[[ Excerpted records open ]]
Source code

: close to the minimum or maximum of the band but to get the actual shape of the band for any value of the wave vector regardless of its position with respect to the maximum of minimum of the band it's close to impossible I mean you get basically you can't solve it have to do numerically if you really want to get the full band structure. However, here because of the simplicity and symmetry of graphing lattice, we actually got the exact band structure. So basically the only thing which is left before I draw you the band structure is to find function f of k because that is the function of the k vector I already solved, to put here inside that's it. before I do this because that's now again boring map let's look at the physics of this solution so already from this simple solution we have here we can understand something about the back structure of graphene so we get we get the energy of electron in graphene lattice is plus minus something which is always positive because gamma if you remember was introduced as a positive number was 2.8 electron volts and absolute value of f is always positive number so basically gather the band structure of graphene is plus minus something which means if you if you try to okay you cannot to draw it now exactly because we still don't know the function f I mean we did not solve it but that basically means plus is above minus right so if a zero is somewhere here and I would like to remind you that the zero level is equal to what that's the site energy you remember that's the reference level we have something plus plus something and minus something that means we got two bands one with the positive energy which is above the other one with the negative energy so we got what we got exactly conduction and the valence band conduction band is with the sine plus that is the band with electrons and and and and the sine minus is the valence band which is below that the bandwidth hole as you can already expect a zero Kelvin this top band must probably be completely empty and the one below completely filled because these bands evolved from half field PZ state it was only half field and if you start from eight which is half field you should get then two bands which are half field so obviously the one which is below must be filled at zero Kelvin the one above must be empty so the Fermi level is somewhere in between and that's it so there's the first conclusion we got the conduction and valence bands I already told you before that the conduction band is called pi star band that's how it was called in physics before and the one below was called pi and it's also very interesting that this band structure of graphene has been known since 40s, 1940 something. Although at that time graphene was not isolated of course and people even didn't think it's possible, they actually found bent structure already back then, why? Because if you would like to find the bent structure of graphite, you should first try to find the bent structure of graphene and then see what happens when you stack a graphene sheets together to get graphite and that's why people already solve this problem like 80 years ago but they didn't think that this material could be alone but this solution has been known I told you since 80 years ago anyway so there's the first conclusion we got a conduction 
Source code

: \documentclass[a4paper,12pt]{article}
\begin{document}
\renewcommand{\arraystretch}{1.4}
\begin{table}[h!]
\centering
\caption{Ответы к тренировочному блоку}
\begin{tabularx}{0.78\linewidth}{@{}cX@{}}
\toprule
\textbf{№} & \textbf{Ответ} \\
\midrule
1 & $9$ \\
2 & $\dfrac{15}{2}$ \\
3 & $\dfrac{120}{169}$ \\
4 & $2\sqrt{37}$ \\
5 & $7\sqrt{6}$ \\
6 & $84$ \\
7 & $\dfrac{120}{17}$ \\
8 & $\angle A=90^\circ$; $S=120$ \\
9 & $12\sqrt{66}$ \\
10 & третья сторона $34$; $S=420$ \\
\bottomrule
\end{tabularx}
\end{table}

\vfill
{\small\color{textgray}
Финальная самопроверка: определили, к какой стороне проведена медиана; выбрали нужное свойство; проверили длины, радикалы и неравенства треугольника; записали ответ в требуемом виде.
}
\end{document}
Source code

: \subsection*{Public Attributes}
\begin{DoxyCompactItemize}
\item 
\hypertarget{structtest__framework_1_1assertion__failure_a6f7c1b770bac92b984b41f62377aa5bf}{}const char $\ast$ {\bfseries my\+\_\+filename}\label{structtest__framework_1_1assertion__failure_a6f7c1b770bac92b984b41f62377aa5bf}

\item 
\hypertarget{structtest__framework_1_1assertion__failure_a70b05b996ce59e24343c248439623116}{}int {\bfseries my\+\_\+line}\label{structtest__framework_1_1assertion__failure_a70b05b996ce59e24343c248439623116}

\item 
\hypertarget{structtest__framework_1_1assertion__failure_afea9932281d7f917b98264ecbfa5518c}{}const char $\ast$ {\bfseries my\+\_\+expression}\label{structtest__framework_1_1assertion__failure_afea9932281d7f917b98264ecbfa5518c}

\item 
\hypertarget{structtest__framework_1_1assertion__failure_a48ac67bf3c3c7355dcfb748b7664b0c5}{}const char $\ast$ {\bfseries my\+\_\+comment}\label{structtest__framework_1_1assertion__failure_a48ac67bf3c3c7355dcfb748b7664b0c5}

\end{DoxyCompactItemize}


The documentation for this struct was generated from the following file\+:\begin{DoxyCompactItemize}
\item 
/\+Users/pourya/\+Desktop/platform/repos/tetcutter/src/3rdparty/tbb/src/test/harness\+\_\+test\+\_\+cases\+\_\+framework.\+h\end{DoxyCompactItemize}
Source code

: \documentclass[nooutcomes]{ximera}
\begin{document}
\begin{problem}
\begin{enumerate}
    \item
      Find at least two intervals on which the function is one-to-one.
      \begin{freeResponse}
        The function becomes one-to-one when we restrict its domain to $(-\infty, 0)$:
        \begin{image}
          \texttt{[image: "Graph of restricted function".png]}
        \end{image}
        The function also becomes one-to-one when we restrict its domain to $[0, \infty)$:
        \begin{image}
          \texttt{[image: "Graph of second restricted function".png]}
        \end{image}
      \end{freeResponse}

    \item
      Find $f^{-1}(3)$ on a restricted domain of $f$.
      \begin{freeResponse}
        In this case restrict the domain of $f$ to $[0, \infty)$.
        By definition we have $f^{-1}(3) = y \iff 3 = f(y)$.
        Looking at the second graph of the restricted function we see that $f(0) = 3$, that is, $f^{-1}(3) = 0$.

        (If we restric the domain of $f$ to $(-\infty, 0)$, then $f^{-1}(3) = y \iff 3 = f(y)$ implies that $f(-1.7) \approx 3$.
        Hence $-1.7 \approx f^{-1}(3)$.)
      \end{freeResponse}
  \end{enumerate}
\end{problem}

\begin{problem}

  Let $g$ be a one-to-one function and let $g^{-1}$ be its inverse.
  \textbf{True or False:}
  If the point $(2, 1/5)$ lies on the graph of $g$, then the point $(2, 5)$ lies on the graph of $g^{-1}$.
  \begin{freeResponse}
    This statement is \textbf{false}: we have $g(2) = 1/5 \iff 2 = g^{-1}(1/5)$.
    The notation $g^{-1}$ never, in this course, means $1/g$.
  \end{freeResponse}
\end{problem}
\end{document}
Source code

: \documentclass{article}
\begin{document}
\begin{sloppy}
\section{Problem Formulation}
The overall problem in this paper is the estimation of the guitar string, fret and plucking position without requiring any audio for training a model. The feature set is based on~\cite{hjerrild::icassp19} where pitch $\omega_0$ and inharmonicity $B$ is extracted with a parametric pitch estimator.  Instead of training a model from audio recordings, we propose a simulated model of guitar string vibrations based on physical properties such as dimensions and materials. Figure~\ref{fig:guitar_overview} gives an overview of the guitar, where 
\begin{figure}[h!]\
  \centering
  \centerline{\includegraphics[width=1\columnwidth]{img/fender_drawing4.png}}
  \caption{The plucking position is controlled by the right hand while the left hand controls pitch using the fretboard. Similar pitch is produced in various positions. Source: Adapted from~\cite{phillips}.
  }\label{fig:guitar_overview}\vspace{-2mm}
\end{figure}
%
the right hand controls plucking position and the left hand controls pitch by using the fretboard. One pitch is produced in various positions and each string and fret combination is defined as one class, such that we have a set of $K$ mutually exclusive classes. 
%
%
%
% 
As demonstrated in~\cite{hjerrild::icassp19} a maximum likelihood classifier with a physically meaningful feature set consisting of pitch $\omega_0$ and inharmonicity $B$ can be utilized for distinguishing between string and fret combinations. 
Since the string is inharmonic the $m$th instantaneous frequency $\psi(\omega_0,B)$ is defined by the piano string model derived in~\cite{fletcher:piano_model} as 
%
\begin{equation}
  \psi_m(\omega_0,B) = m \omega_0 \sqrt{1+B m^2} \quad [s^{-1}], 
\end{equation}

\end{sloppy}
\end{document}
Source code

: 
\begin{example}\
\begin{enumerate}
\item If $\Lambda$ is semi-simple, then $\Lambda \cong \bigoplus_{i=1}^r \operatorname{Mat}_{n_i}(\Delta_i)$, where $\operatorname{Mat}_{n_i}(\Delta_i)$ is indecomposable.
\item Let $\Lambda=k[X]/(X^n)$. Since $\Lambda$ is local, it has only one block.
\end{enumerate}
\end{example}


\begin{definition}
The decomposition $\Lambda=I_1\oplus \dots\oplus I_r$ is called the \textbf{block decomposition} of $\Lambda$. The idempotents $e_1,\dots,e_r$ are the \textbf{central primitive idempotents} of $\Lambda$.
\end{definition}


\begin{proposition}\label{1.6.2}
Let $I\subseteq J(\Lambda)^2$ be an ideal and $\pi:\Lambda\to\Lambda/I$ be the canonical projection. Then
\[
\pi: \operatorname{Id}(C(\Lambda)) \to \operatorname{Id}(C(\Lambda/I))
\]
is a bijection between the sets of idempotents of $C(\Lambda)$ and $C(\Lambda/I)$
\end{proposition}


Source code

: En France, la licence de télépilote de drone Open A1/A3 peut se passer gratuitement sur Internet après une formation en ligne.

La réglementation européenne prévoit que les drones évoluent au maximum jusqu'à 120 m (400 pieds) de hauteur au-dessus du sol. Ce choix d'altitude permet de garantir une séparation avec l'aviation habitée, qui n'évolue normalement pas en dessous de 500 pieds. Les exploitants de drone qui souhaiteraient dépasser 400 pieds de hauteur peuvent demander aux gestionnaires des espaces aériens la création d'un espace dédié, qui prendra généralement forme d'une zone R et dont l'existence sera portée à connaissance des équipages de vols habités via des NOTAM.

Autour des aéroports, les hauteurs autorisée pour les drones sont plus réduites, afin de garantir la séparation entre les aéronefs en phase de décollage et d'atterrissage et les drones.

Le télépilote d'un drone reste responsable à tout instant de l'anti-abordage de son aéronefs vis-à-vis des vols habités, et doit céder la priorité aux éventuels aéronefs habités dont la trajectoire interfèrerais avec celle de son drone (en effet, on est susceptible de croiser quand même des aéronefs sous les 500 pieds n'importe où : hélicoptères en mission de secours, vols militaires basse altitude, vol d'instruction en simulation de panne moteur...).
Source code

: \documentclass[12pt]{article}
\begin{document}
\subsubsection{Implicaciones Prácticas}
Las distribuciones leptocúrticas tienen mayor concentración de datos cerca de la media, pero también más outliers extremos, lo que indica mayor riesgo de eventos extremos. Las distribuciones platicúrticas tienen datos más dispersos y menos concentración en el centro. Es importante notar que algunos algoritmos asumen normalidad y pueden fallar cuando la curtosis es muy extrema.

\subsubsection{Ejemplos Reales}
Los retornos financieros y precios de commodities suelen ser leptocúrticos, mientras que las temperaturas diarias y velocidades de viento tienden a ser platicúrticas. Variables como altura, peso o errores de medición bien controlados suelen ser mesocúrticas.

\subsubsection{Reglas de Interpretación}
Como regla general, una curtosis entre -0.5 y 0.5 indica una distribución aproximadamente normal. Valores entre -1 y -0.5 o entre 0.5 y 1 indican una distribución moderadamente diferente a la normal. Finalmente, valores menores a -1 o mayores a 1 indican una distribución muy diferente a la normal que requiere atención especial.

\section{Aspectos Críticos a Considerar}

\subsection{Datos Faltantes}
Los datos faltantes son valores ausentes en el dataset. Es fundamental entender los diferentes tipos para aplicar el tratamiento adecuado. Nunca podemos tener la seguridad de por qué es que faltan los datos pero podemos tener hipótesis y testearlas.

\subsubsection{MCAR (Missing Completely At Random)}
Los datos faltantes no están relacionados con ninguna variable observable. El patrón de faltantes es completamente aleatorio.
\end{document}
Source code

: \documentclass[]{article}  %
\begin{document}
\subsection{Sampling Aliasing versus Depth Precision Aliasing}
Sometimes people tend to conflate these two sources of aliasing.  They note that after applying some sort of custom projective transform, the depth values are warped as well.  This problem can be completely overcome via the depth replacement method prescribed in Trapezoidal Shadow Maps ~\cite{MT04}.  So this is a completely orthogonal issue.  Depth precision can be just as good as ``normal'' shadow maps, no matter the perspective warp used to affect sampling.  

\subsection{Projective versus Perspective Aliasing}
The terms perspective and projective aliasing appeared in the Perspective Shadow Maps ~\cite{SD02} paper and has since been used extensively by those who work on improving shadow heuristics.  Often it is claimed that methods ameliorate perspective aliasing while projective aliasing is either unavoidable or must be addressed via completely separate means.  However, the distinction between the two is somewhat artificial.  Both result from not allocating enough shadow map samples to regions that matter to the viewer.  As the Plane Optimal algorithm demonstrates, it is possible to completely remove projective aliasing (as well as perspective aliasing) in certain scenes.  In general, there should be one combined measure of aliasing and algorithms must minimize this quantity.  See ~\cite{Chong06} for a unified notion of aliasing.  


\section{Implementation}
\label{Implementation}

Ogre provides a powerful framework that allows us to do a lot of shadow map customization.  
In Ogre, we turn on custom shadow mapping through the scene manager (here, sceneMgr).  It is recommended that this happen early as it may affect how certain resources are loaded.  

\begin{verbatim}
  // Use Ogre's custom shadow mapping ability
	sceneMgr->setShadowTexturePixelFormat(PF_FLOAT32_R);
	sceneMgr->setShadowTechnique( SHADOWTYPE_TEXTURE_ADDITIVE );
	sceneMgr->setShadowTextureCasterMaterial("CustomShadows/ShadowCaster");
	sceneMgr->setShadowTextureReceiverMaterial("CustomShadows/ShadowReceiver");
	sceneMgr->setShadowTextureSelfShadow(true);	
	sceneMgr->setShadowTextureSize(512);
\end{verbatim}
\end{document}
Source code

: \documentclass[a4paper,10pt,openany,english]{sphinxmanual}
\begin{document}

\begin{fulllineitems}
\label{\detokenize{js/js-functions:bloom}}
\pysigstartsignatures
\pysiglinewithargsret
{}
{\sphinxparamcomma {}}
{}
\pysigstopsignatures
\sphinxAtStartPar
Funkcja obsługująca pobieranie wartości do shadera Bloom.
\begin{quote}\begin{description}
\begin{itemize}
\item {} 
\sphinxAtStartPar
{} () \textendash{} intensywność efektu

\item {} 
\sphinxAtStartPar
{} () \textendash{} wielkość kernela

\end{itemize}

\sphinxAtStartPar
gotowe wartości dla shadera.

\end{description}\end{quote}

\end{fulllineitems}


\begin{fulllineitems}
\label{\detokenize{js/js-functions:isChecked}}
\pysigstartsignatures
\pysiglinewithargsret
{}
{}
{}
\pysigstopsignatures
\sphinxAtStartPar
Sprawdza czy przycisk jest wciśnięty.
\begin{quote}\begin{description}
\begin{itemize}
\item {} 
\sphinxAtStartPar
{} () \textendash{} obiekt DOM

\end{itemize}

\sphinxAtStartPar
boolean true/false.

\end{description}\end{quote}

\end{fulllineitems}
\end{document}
[[ Excerpted records closed ]]
:: Task to carry out ::
Look through the records and give only the number of lines where the string "mapping" appears.

:: Answer section ::
2